Quand je me remémore certains des choix cornéliens auxquels j'ai du me soumettre au début des années 90 et à ces ruses, viles et éhontées, à l'égard de mes pauvres parents pour décrocher le Graal, je ressens une (légère) poussée de honte mêlée à un poil de culpabilité. Tout cela pour faire le beau dans la cour devant ces demoiselles en pamoison ("Ouah t'as vu Jennifer, il est trop beauuuuu son t-shirt Poivre Blaaaaaanc ! C'est un surfeur j'suis sûr !")...mais aussi pour me sentir bien au chaud au sein du groupe. Et gare à la faute de goût, au fatal faux-pas (Eh mec, c'est quoi ce logo là sur ton t-shirt ? Great White ? Allez dégaaaaaage !) synonyme d'exclusion du troupeau. Beeeeeh, beeeeeh !

Et bien figurez-vous qu'en matière de death metal, le parallèle existe : Sunlight studios ou Morrisound ? Lyrics tripaille-gore ou satanisme bon marché ? Mélodies nordiques ou trépanations ricaines ? Logo rouge sur fond noir ou noir sur fond rouge ? Demo pochette xerox ou glossy cover classieuse ? Le nombre d'options pour nos apprentis-bouchers qui s'escriment dans leur garage aux quatre coins du globe s'apparente à un vrai Rubiks cube aux multiples combinaisons. Mais l'écrasante majorité se contente de prendre le train en marche. Une demo vite fait bien fait, un air contrit sur la photo de groupe, quelques gimmicks (croix renversée et/ou pentagramme) sur le logo et zou...on balance la purée ! (Mal)heureusement, la concurrence est féroce et la durée de vie de tous ces groupes éclos au son des grands anciens varie de quelques mois à deux ou trois ans, pour les plus obstinés. Rassurez-vous, je ne vais pas me lancer dans l'inventaire bestial en y débitant les 'nièmes anecdotes sur les pourvoyeurs d'underground qu'étaient Wild Rags, Obscure Plasma ou Molon Lave, vous trouverez tout cela dans un paquet de fanzines de l'époque. Non, je vous propose aujourd'hui de braquer les spots sur cinq albums qui n'ont pas reçu l'accueil chaleureux qu'ils méritaient à leur sortie, la faute peut-être à un(e) attaché(e) de presse feignant(e) et/ou un style trop décalé pour intéresser les masses avides de tripes fumantes et autres blasts à gogo.

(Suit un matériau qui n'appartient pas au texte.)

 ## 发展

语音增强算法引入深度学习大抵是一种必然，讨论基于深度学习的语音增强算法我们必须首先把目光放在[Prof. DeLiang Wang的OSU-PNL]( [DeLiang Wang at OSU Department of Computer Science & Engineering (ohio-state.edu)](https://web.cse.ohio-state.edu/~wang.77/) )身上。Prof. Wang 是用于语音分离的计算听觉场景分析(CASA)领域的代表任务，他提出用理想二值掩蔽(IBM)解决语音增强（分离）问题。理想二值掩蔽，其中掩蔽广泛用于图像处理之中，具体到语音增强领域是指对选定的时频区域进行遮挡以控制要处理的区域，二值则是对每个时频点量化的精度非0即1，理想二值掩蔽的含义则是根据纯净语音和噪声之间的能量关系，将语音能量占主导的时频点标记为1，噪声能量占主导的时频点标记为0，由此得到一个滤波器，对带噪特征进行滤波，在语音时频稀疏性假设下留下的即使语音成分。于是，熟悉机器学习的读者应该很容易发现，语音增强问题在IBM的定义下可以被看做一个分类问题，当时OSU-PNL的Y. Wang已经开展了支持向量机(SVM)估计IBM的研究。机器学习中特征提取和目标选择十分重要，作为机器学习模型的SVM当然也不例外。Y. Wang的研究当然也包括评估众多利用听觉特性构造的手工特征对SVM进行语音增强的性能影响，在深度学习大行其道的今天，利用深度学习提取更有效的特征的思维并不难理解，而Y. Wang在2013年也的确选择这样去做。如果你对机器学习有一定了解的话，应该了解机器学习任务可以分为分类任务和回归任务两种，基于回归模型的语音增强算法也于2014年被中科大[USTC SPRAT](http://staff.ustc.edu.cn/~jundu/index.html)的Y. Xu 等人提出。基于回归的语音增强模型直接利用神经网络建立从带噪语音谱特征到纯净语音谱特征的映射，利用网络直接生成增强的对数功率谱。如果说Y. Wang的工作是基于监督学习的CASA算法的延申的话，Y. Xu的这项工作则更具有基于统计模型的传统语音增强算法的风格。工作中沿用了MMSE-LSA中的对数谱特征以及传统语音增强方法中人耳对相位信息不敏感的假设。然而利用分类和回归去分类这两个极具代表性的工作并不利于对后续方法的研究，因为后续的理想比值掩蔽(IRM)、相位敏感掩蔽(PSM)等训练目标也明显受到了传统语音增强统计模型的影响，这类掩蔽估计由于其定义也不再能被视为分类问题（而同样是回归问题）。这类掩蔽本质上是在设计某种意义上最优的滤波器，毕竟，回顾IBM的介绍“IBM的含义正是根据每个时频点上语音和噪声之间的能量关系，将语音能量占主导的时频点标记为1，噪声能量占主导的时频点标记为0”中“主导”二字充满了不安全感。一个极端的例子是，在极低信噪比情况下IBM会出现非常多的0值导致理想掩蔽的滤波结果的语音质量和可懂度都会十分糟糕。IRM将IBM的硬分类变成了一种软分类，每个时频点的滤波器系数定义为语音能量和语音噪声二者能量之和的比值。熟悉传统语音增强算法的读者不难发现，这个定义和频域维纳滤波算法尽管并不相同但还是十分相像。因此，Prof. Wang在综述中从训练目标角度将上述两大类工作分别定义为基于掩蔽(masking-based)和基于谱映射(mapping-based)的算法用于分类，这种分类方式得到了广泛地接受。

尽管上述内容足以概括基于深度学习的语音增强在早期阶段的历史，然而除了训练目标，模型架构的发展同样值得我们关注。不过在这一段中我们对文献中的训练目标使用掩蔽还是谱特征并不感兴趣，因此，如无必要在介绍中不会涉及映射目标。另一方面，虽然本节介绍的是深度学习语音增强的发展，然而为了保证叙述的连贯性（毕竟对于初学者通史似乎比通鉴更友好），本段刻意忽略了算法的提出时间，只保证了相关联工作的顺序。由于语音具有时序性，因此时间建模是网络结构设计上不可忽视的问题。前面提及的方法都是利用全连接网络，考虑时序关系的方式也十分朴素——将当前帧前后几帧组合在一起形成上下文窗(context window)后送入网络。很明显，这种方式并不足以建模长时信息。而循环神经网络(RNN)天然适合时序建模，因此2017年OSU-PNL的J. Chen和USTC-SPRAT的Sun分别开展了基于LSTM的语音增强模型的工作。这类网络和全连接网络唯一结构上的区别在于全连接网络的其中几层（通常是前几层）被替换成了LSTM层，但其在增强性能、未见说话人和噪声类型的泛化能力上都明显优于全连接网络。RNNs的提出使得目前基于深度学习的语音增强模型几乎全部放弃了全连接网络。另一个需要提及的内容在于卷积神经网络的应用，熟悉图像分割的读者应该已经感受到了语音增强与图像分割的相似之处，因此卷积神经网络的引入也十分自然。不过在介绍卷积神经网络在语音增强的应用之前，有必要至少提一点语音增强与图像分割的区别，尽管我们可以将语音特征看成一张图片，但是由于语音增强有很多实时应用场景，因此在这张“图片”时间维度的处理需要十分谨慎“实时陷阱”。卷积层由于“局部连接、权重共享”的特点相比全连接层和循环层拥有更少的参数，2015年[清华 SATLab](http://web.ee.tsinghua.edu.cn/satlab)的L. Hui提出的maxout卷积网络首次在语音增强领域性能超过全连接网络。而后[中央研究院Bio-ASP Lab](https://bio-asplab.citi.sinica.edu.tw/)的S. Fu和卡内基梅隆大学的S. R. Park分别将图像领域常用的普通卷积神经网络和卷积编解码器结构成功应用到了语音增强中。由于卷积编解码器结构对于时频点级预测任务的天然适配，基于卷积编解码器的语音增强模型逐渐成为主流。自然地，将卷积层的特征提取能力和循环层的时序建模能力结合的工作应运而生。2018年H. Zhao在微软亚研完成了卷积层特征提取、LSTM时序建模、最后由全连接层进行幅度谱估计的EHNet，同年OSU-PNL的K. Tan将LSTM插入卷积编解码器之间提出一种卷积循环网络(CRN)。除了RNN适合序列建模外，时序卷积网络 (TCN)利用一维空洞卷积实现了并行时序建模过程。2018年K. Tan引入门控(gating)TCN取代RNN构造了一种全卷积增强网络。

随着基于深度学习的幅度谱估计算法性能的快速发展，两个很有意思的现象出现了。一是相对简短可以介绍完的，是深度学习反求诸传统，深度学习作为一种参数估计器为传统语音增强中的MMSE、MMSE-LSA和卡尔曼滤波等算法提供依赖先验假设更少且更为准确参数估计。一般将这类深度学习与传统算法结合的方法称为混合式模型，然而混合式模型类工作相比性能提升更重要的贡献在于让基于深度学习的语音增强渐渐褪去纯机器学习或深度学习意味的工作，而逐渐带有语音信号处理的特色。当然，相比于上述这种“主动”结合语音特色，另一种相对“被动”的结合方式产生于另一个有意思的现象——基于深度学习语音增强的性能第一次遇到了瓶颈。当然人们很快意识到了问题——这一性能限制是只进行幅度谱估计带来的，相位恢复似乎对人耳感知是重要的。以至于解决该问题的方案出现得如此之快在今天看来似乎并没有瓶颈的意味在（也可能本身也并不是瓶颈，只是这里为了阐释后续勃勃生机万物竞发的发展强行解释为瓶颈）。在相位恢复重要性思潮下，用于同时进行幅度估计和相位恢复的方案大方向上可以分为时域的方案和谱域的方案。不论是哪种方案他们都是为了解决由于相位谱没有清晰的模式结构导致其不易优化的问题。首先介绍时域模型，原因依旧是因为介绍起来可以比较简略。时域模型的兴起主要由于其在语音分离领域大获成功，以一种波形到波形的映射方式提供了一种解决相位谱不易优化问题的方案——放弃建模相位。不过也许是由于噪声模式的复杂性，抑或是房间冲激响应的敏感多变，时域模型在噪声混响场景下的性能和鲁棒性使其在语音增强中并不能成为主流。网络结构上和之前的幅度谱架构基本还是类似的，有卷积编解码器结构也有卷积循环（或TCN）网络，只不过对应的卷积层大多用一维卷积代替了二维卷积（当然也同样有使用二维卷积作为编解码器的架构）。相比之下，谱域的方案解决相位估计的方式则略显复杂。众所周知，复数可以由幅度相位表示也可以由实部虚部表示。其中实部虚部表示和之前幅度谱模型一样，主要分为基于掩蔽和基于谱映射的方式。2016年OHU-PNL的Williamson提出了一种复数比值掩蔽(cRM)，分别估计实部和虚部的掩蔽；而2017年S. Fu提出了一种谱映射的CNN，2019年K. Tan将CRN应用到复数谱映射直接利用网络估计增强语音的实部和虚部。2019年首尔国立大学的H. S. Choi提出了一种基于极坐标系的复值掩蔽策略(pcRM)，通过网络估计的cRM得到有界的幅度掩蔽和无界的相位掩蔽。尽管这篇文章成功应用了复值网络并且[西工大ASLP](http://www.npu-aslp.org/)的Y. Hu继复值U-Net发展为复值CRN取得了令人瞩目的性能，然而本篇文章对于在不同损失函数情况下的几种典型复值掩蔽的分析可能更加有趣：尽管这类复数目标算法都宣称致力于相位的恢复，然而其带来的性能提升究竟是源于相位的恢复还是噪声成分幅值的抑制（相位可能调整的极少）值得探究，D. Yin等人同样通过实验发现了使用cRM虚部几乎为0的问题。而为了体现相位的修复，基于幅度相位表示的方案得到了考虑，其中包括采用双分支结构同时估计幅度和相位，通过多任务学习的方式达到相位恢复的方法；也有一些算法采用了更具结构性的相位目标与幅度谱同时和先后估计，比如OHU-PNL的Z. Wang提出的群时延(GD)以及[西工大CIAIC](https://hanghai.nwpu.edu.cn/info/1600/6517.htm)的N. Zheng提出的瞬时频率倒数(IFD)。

Concernant les critères, j'ai choisi de borner ma recherche entre 1990, année où le style a vraiment pris ses marques aux quatre coins du globe, appuyé par la sortie de chefs d'oeuvre indiscutables, et 1993, où il a amorcé sa lente descente aux enfers (quoi de plus logique après tout pour du death metal), battant en retraite sous les assauts de chemises bûcheron, casquettes siglées et autres jeans mystérieusement troués au niveau des genoux. Triste mais vrai, on ne réécrira pas l'histoire. Pour sûr, les albums que je vous propose dans ce Top 5 partagent cette même volonté de sortir des sentiers battus pour défier les lois du blast au kilomètre, du growl à la chaîne et autres déstockage de double pédale. Ils font partie de cette grande et belle famille qu'est le death metal puisqu'il faut bien les caser quelque part, mais ils proposent une relecture viscéralement différente de celle régurgitée par les cohortes de suiveurs en vogue à l'époque. Voici donc des frondeurs, vénérables avant-gardistes qui ont osé dire "non" au moment où l'unique salut résidait dans l'uniformisation galopante. Que justice leur soit rendue en cet auguste dimanche. Amen.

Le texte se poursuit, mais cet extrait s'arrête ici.